— REQUIREMENT —
When the string "rayleighScalarHeight" appears in a line of the records, show the whole line.

— RECORDS FOR PROCESSING —
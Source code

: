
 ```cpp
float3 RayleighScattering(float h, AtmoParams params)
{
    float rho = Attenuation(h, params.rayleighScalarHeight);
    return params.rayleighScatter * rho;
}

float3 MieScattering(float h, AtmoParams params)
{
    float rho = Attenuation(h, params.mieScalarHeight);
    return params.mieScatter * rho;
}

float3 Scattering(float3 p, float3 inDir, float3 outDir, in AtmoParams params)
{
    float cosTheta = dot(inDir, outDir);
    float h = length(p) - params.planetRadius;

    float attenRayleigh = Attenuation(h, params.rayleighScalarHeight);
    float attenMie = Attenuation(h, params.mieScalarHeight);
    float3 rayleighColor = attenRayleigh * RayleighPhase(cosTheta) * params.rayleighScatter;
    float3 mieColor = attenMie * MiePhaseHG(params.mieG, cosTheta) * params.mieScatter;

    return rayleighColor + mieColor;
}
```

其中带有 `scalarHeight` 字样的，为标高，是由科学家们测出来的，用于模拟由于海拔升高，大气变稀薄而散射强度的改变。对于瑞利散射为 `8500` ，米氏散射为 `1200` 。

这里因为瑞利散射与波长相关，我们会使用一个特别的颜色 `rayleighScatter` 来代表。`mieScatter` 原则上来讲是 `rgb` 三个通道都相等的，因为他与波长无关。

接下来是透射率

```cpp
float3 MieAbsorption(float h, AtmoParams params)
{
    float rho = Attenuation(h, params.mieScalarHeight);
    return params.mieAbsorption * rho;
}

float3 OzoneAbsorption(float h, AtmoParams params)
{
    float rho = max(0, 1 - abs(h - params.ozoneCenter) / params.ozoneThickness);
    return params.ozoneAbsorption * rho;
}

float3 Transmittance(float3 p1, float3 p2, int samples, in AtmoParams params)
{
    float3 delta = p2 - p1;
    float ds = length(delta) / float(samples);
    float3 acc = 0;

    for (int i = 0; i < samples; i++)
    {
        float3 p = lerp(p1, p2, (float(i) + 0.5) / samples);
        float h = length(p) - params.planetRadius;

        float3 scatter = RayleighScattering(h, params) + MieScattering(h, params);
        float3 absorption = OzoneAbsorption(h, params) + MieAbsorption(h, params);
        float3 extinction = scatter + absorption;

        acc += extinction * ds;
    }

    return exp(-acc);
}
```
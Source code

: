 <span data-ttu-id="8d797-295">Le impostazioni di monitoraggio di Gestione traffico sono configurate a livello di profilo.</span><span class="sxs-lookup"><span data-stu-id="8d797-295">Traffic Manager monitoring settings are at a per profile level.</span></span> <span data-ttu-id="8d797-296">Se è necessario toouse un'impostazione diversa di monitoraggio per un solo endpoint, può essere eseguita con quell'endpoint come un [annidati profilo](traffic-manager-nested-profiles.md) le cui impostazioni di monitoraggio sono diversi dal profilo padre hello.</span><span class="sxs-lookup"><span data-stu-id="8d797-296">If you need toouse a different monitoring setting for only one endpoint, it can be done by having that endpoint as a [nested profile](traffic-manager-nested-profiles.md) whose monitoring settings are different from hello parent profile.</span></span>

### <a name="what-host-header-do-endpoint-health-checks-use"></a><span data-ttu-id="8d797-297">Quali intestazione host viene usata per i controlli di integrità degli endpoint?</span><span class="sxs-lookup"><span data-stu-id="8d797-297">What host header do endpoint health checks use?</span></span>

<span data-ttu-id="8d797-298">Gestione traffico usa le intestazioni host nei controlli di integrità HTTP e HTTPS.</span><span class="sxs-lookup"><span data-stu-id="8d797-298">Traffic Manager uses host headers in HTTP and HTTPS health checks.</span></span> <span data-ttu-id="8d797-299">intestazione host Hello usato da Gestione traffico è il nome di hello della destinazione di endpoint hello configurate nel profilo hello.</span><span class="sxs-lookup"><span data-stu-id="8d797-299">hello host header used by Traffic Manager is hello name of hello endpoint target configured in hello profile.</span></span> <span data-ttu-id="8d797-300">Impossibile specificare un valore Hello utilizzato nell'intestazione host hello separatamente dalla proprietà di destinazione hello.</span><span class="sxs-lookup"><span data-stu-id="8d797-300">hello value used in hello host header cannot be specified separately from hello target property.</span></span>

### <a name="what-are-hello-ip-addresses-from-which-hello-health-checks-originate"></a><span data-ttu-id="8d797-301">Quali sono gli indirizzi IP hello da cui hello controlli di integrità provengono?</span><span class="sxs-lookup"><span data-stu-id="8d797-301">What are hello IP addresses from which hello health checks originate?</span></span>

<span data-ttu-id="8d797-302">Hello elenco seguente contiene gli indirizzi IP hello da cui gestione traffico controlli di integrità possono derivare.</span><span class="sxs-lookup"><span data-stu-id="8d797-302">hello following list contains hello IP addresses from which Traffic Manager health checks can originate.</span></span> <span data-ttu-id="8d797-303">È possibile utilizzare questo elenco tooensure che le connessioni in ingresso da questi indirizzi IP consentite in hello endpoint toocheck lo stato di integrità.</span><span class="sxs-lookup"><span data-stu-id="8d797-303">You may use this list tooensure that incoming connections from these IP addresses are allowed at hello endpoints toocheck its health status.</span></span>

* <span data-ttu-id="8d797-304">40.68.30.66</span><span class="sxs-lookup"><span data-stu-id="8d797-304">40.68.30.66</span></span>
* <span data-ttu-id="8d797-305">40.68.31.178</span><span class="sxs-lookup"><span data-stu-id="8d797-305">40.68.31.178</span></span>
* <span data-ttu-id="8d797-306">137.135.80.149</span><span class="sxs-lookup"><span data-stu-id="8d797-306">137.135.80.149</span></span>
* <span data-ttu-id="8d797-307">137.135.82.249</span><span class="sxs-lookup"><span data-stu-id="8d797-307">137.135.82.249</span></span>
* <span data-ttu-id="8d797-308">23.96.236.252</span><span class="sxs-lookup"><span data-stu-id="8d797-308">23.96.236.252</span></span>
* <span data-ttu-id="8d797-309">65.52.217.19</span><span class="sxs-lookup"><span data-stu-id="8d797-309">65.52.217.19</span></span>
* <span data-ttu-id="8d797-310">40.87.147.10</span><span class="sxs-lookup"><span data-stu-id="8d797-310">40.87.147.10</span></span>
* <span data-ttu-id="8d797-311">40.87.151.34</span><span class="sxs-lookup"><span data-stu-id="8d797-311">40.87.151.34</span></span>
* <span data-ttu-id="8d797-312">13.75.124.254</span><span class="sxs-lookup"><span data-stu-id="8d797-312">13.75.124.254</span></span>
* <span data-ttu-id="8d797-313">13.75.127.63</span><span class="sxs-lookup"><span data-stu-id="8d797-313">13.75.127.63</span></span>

— OUTPUT —
    float rho = Attenuation(h, params.rayleighScalarHeight);
    float attenRayleigh = Attenuation(h, params.rayleighScalarHeight);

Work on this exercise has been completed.